2nd opinions from 2 encologists and 1 surgeon in private practice

Past few days, we have consulted 1 adult encologist , 1 child encologist and 1 surgeon,  all in private practice.

Both adult and child encologists opined that since there is lung metasize, amputation is of not much significance. A relapse is still possible.  They are concerned about the aftermath of trauma of child  losing leg.

Child encologist and surgeon opined that surgical removal of tumour with maximised safe margin may not be possible for leg or arm. Studied both MRI and MRI report  to confirm that ‘’cherry” tumour does not engulf the peroneal nerve at all. It is near but they does not rule out the possibility of removal of tumour without damaging the nerve.

Child encologist proposed ‘’varying-margins” surgery and  highlighted that it is possible to perform the surgery with a pathologist on site to help ascertain the extend of removal by testing removed tissue on site. If the small margin removed near the nerve is not clear, a possible localised radiation   may be administered later to eradiate the cancer cells. Surgeon highlighted that we must be mentally prepared for a footdrop issue much as he tried to prevent it. For details, see http://www.youtube.com/watch?v=J7-L9MFRXD8&NR=1.
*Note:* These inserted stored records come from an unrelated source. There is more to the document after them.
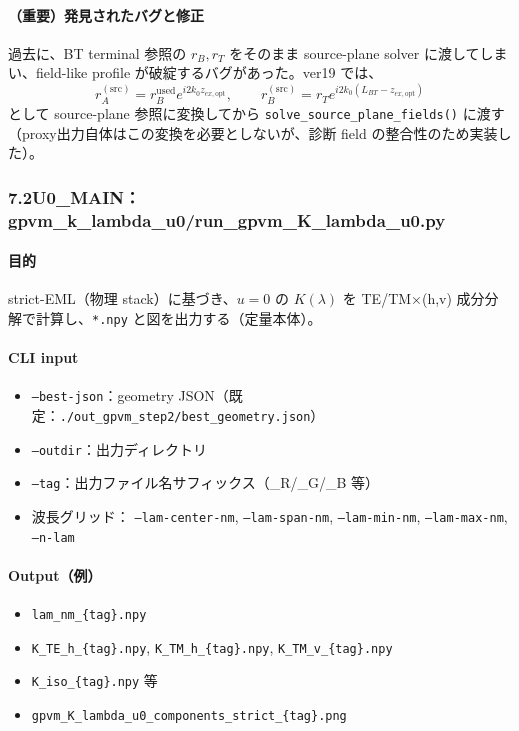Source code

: \documentclass[a4paper,11pt]{jsarticle} %
\begin{document}
\paragraph{（重要）発見されたバグと修正}
過去に、BT terminal 参照の $r_B,r_T$ をそのまま source-plane solver に渡してしまい、field-like profile が破綻するバグがあった。ver19 では、
\[
r_A^{(\mathrm{src})}=r_B^{\mathrm{used}}e^{i2k_0 z_{ex,\mathrm{opt}}},
\qquad
r_B^{(\mathrm{src})}=r_T e^{i2k_0(L_{BT}-z_{ex,\mathrm{opt}})}
\]
として source-plane 参照に変換してから \texttt{solve\_source\_plane\_fields()} に渡す（proxy出力自体はこの変換を必要としないが、診断 field の整合性のため実装した）。

\subsubsection*{7.2\;U0\_MAIN：gpvm\_k\_lambda\_u0/run\_gpvm\_K\_lambda\_u0.py}
\paragraph{目的}
strict-EML（物理 stack）に基づき、$u=0$ の $K(\lambda)$ を TE/TM×(h,v) 成分分解で計算し、\texttt{*.npy} と図を出力する（定量本体）。

\paragraph{CLI input}
\begin{itemize}
\item \texttt{--best-json}：geometry JSON（既定：\texttt{./out\_gpvm\_step2/best\_geometry.json}）
\item \texttt{--outdir}：出力ディレクトリ
\item \texttt{--tag}：出力ファイル名サフィックス（\_R/\_G/\_B 等）
\item 波長グリッド：
  \texttt{--lam-center-nm}, \texttt{--lam-span-nm}, \texttt{--lam-min-nm}, \texttt{--lam-max-nm}, \texttt{--n-lam}
\end{itemize}

\paragraph{Output（例）}
\begin{itemize}
\item \texttt{lam\_nm\_\{tag\}.npy}
\item \texttt{K\_TE\_h\_\{tag\}.npy}, \texttt{K\_TM\_h\_\{tag\}.npy}, \texttt{K\_TM\_v\_\{tag\}.npy}
\item \texttt{K\_iso\_\{tag\}.npy} 等
\item \texttt{gpvm\_K\_lambda\_u0\_components\_strict\_\{tag\}.png}
\end{itemize}
\end{document}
Child encologist is concerned about the nodes previously existing in Samuel’s lungs, he proposed to explore the possibility of localised radiation to curb the possibility of relapse here. However, he stressed that like chemotherapy, we have to balance the risk of side effects involved in radiation too.

Child encologist  is very concerned that surgery has not taken place within last week. 4th week after chemo as chemo drugs normally wear off after 3rd week.

 The last chemotherapy was 17/10 and yet the surgery was scheduled on 5 Dec. Usually chemo will resume 2 weeks after surgery. If surgery is confirmed on 5 dec, it would mean the next chemo will be late Dec or even January. Thus, there will be a lapse of 2-3 weeks without any suppression of cancer cells. Also, he opined that Sam’s blood count is most ideal for surgery now. He is concerned about the 2 nodes during this period.  

5 Dec is not ideal also for another 2 reasons – our KKH surgeon will be overseas from 6 Dec till ? and our KKH encologist is on leave from Dec 1 to Dec 14.

The private surgeon is a ex-kkH surgeon who may be able to work with the KKH encologist. He wants us to seriously consult with our encologist as before making this decision.

Now, we have to seriously consider the change of surgeon or perhaps even change of hospital. Many issues to consider eg are the opinions correct and is the surgeon suitable? Transfer of case notes, stem cells collected...Etc

Plans for next few days

Monday morning, we are seeking another opinion from a surgeon cum encologist from another restructured hospital. Hopefully, his inputs will assist us in this decision making.

Late Tuesday afternoon, we are seeing our KKH encologist after she meet with our KKH surgeon.

Wed reversal to KKH surgeon?

Wed morning(tentative pending our confirmation to engage private surgeon)
Discuss further surgical details with private surgeon and mental preparation of surgery to Samuel by surgeon.

Thu afternoon(tentative pending our confirmation to engage private surgeon)
Also, due to exigency of the need for chemo, we have tentatively requested him to book facilities for surgery on Thursday afternoon.

Prayer requests
Please pray for HIS peace to be with us, we will trust and will hear HIS voice to guide us in this critical period.  Specifically for HIS joy and peace to comfort Samuel as he is clearly shaken... did not eat or sleep that well. As a matter of fact, he had fever that night after seeing the surgeon.

His provision of the right, suitable and kind surgeon on time for this critical surgery.